• The task:
Across the whole listing, return each line exactly, with no images included.
————
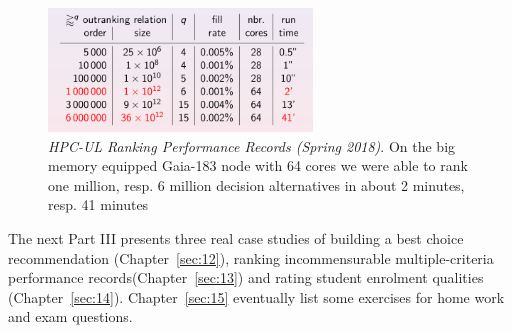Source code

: \begin{figure}[ht]
\sidecaption[t]
\includegraphics[width=7cm]{Figures/11-2-rankingRecords.png}
\caption[HPC-UL Ranking Performance Records (Spring 2018)]{\emph{HPC-UL Ranking Performance Records (Spring 2018)}. On the big memory equipped Gaia-183 node with 64 cores we were able to rank one million, resp. 6 million decision alternatives in about 2 minutes, resp. 41 minutes}
\label{fig:11.2}       %
\end{figure}

\vspace{\baselineskip}
The next Part III presents three real case studies of building a best choice recommendation (Chapter~\ref{sec:12}), ranking incommensurable multiple-criteria performance records(Chapter~\ref{sec:13}) and rating student enrolment qualities (Chapter~\ref{sec:14}). Chapter~\ref{sec:15} eventually list some exercises for home work and exam questions.
%


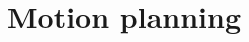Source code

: \documentclass[../Head/Main.tex]{subfiles}
\begin{document}
\section{Motion planning}


\end{document}
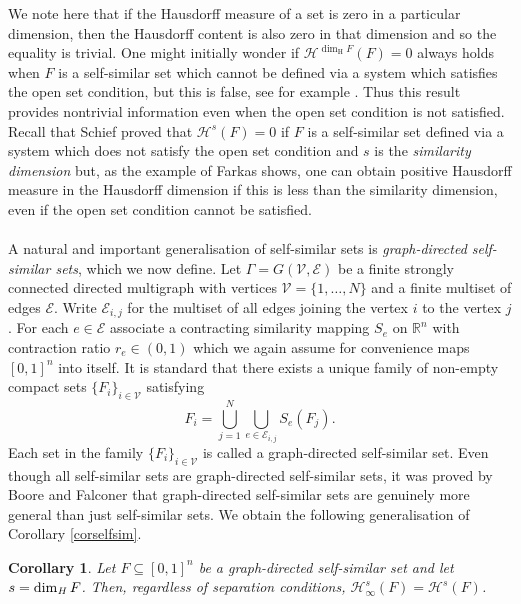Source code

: \documentclass[11pt,english,british]{article}
\numberwithin{equation}{section}
\newtheorem{cor}[thm]{Corollary}
\begin{document}
We note here that if the Hausdorff measure of a set is zero in a particular dimension, then the Hausdorff content is also zero in that dimension and so the equality is trivial.  One might initially wonder if $ \mathcal{H}^{\dim_\text{H}F} (F)=0$ always holds when $F$ is a self-similar set which cannot be defined via a system which satisfies the open set condition, but this is false, see for example \cite[Example 8.6]{farkas}.  Thus this result provides nontrivial information even when the open set condition is not satisfied.  Recall that Schief \cite{schief} proved that $ \mathcal{H}^{s} (F)=0$ if $F$ is a self-similar set defined via a system which does not satisfy the open set condition and $s$ is the \emph{similarity dimension} but, as the example of Farkas shows, one can obtain positive Hausdorff measure in the Hausdorff dimension if this is less than the similarity dimension, even if the open set condition cannot be satisfied.
\\ \\
A natural and important generalisation of self-similar sets is \emph{graph-directed self-similar sets}, which we now define.  Let $\Gamma = G(\mathcal{V}, \mathcal{E})$ be a finite strongly connected directed multigraph with vertices $\mathcal{V} = \{1, \dots, N\}$ and a finite multiset of edges $ \mathcal{E}$.  Write $\mathcal{E}_{i,j}$ for the multiset of all edges joining the vertex $i$ to the vertex $j$. For each $e \in \mathcal{E}$ associate a contracting similarity mapping $S_e$ on $\mathbb{R}^n$ with contraction ratio $r_e \in (0,1)$ which we again assume for convenience maps $[0,1]^n$ into itself.  It is standard that there exists a unique family of non-empty compact sets $\{F_{i}\}_{i  \in \mathcal{V}}$ satisfying
\begin{equation}
F_i = \bigcup_{j = 1}^{N} \bigcup_{e \in \mathcal{E}_{i,j}} S_e(F_j). \label{ssc-gda}
\end{equation}
Each set in the family $\{F_{i}\}_{i  \in \mathcal{V}}$ is called a graph-directed self-similar set.  Even though all self-similar sets are graph-directed self-similar sets, it was proved by Boore and Falconer \cite{boore} that graph-directed self-similar sets are genuinely more general than just self-similar sets.  We obtain the following generalisation of Corollary \ref{corselfsim}.

\begin{cor} \label{corgdselfsim}
Let $F \subseteq [0,1]^n$ be a graph-directed self-similar set and let $s = \dim_\text{\emph{H}} F$.  Then, regardless of separation conditions, $\mathcal{H}_\infty^s (F) =  \mathcal{H}^s (F)$.
\end{cor}
\end{document}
————
• Result for this exercise:
Source code

: \begin{figure}[ht]
\sidecaption[t]
\includegraphics[width=7cm]{Figures/11-2-rankingRecords.png}
\caption[HPC-UL Ranking Performance Records (Spring 2018)]{\emph{HPC-UL Ranking Performance Records (Spring 2018)}. On the big memory equipped Gaia-183 node with 64 cores we were able to rank one million, resp. 6 million decision alternatives in about 2 minutes, resp. 41 minutes}
\label{fig:11.2}       %
\end{figure}

\vspace{\baselineskip}
The next Part III presents three real case studies of building a best choice recommendation (Chapter~\ref{sec:12}), ranking incommensurable multiple-criteria performance records(Chapter~\ref{sec:13}) and rating student enrolment qualities (Chapter~\ref{sec:14}). Chapter~\ref{sec:15} eventually list some exercises for home work and exam questions.
%


Source code

: \documentclass[../Head/Main.tex]{subfiles}
\begin{document}
\section{Motion planning}


\end{document}
Source code

: \documentclass[11pt,english,british]{article}
\numberwithin{equation}{section}
\newtheorem{cor}[thm]{Corollary}
\begin{document}
We note here that if the Hausdorff measure of a set is zero in a particular dimension, then the Hausdorff content is also zero in that dimension and so the equality is trivial.  One might initially wonder if $ \mathcal{H}^{\dim_\text{H}F} (F)=0$ always holds when $F$ is a self-similar set which cannot be defined via a system which satisfies the open set condition, but this is false, see for example \cite[Example 8.6]{farkas}.  Thus this result provides nontrivial information even when the open set condition is not satisfied.  Recall that Schief \cite{schief} proved that $ \mathcal{H}^{s} (F)=0$ if $F$ is a self-similar set defined via a system which does not satisfy the open set condition and $s$ is the \emph{similarity dimension} but, as the example of Farkas shows, one can obtain positive Hausdorff measure in the Hausdorff dimension if this is less than the similarity dimension, even if the open set condition cannot be satisfied.
\\ \\
A natural and important generalisation of self-similar sets is \emph{graph-directed self-similar sets}, which we now define.  Let $\Gamma = G(\mathcal{V}, \mathcal{E})$ be a finite strongly connected directed multigraph with vertices $\mathcal{V} = \{1, \dots, N\}$ and a finite multiset of edges $ \mathcal{E}$.  Write $\mathcal{E}_{i,j}$ for the multiset of all edges joining the vertex $i$ to the vertex $j$. For each $e \in \mathcal{E}$ associate a contracting similarity mapping $S_e$ on $\mathbb{R}^n$ with contraction ratio $r_e \in (0,1)$ which we again assume for convenience maps $[0,1]^n$ into itself.  It is standard that there exists a unique family of non-empty compact sets $\{F_{i}\}_{i  \in \mathcal{V}}$ satisfying
\begin{equation}
F_i = \bigcup_{j = 1}^{N} \bigcup_{e \in \mathcal{E}_{i,j}} S_e(F_j). \label{ssc-gda}
\end{equation}
Each set in the family $\{F_{i}\}_{i  \in \mathcal{V}}$ is called a graph-directed self-similar set.  Even though all self-similar sets are graph-directed self-similar sets, it was proved by Boore and Falconer \cite{boore} that graph-directed self-similar sets are genuinely more general than just self-similar sets.  We obtain the following generalisation of Corollary \ref{corselfsim}.

\begin{cor} \label{corgdselfsim}
Let $F \subseteq [0,1]^n$ be a graph-directed self-similar set and let $s = \dim_\text{\emph{H}} F$.  Then, regardless of separation conditions, $\mathcal{H}_\infty^s (F) =  \mathcal{H}^s (F)$.
\end{cor}
\end{document}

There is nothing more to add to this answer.